## Problem
Answer with one number only: how many lines in the material contain "requests".

Start of Data supplied

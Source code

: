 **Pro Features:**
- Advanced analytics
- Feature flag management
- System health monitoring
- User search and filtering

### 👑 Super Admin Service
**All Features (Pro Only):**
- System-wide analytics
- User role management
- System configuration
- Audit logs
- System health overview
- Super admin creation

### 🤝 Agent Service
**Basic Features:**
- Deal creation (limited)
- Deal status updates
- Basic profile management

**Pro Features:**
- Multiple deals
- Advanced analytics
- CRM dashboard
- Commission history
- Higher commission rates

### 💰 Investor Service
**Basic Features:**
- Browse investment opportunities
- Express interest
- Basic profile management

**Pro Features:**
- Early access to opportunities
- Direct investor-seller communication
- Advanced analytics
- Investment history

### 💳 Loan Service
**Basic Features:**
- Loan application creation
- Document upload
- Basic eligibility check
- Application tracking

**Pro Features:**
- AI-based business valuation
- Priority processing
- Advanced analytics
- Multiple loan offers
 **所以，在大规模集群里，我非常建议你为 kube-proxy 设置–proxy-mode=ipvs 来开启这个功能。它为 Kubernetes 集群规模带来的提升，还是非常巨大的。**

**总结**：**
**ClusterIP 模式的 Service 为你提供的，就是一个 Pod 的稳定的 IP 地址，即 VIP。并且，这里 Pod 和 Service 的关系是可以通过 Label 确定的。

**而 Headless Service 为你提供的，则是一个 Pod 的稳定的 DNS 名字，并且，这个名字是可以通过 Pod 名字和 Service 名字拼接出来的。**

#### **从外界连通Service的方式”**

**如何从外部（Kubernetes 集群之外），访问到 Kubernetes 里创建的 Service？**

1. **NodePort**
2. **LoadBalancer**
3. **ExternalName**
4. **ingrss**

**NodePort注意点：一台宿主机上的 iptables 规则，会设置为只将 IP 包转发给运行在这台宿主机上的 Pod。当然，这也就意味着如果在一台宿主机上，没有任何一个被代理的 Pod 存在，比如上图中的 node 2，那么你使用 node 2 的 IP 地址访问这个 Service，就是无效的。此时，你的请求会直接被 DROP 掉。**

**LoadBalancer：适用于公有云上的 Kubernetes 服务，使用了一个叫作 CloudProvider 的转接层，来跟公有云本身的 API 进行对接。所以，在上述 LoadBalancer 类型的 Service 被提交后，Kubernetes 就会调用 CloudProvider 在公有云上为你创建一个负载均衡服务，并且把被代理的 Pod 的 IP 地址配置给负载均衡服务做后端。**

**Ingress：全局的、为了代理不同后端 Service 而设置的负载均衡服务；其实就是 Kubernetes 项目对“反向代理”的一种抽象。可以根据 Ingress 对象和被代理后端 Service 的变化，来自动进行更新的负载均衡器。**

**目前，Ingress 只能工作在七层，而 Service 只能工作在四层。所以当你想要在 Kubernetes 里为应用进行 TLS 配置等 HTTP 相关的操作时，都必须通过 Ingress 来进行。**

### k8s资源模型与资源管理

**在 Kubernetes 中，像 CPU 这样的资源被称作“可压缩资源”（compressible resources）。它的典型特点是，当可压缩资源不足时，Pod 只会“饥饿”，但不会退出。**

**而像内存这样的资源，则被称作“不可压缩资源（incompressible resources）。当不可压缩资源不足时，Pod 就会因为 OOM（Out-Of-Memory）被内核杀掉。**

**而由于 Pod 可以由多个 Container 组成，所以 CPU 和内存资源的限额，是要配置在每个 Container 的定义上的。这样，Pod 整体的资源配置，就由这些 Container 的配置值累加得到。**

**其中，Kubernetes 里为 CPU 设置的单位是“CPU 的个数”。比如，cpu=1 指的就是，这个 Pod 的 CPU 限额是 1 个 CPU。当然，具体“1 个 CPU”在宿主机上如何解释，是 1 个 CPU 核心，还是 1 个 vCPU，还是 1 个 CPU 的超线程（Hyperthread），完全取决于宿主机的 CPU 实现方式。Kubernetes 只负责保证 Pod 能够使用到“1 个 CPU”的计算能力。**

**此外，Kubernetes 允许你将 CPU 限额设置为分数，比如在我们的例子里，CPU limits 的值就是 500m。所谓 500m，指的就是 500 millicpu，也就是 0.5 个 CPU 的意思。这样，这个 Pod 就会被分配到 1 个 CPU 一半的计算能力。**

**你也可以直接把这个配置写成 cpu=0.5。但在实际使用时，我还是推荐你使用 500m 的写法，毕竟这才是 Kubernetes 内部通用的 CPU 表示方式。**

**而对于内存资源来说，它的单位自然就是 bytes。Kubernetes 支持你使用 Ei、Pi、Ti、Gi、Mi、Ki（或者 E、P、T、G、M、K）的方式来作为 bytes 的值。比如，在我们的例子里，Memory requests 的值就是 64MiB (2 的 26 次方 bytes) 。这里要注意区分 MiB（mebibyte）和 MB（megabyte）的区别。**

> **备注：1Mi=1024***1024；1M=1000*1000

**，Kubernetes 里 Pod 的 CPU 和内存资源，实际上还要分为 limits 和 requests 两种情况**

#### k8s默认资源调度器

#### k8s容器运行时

End of Data supplied

## Expected answer
2